Let's do our first thought experiment. Imagine a team that allows and scores, on average, four runs per game. The distribution with which they allow or score these runs is described by the Weibull curve (although, as it turns out, that won't matter). I reach into the runs allowed distribution and pick out a number: I get four. Now I reach into the runs scored distribution and pick out another number: I get five. This team has just "won" the first game of our thought experiment, 5-4. We can repeat this a million times, and since the team, on average, allows 4 runs and, on average, allows 4 runs, they will end up winning 50% of their games as predicted by Ancient Greek and noted baseball fan Pythagoras.

But what if we repeat this only 10,000 times? Or 1000? Or 162? Teams won't always meet their Pythagorean fate, but most come close. It's easy to imagine that there is a distribution around a Pythagorean record, and that this distribution has a certain width. Those with a statistics background will recognize that the distribution around the Pythagorean projection will be normal (shaped like a bell-curve) as a consequence of the Central Limit Theorem. The width of this curve will be defined by the standard deviation, which basic statistics tells us will be 1/[2 x sqrt(N)], where N is the number of games.

[Aside: Yes, we are assuming that runs scored and runs allowed are independent, which is not *strictly* the case, but is true enough for our experiment to illustrate a point.]

Let's look at a graph.

The peak at x = 0.500 shows that the most probable situation is that, after 81 games, a team will have a .500 record. But the shaded area (the area under the curve, or the integral) shows that there is a 11.1% probability that a team whose "true" ability lies at .500 can go 46-35 (or better) after 81 games, on pace for 92 (or more) wins and possible playoff berth. That's not insignificant. On the flip side, there is a 11.1% chance that this team will stumble to a 35-46 (or worse) record after half a season and the GM will start trading off expensive veterans.

After 162 games, however, there is only a 4.2% chance that a "true" .500 team will pull off a 92-win season or greater (once again, the shaded area).

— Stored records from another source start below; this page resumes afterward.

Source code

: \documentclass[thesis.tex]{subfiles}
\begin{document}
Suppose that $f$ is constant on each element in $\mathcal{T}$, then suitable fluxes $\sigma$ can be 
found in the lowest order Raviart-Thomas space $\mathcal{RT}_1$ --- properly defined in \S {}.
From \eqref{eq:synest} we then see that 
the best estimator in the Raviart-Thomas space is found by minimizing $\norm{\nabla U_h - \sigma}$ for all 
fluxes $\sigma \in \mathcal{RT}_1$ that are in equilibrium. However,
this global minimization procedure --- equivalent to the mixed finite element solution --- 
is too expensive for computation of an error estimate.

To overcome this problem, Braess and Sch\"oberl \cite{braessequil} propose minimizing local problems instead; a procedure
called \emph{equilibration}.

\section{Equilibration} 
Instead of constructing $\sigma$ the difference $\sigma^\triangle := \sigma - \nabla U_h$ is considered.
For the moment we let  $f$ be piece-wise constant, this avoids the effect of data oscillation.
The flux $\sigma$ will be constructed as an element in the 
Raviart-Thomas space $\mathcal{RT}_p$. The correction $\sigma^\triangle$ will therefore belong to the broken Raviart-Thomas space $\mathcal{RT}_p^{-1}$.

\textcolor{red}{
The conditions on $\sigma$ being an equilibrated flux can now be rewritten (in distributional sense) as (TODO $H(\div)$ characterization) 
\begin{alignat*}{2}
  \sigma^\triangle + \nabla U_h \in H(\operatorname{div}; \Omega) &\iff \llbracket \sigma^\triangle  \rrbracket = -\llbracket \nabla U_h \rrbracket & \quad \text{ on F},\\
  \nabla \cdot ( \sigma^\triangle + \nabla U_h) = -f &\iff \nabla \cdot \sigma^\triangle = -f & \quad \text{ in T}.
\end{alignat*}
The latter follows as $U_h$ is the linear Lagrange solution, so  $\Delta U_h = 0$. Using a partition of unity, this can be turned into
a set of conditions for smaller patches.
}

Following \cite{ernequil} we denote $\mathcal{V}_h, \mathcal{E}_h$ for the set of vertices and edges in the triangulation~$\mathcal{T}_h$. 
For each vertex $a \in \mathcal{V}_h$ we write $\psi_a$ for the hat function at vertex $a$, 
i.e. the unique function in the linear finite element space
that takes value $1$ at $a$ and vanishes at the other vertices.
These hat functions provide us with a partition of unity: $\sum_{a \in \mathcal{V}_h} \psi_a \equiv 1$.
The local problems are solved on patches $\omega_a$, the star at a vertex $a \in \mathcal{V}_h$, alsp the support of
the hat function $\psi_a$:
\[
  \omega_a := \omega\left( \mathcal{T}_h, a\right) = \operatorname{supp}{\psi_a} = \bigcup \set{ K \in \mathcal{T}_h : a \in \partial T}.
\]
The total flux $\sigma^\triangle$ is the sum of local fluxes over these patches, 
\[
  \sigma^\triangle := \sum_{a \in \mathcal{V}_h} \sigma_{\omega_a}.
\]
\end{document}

Notice how the peak is sharper and the shaded area accounts for less of the overall area under the curve. As the peak becomes sharper and sharper, the shaded area will account for fewer and fewer of the possible outcomes.

To begin to answer Blez's question, the reason why people say that the cream rises to the top is because, in a sense, it does over the long haul. In the year 2020, when Bud Selig's sentient toupee has extended the regular season to 1,000 mega-games per hyper-season, we will find that there is only a .0000086% chance that "true" .500 team plays the equivalent of 92-win ball (568 uber-wins in the future). The longer the season, the more narrow the distributions get, and, as I said earlier, the standard distribution of winning percentage is always 1/[2 x sqrt(N)]. That's why baseball has a long regular season - to reduce the chance that a truly mediocre team can come out looking like a playoff contender.

Question the Third: How well does a 162-game season do in separating the good teams from the bad teams? The excellent teams from the good teams?

Let's do our second thought experiment. Imagine a good team (a 90 Pythagorean wins team) and a terrible team (a 90 Pythagorean loss team). Neglect, if you will, things like in-season injuries, trades, and desperate Jose Lima signings in the middle of the year. We'll have to neglect the fact that one team's wins are not independent from another team's wins since they actually play each other.

What is the likelihood that the cream does *not* rise to the top - that is, how likely is it for the terrible team to finish with a better record than the good team? If the two teams' winning percentages are independent of each other, then we can compute the probability that the good team will finish with a worse record than the terrible team over 162 games.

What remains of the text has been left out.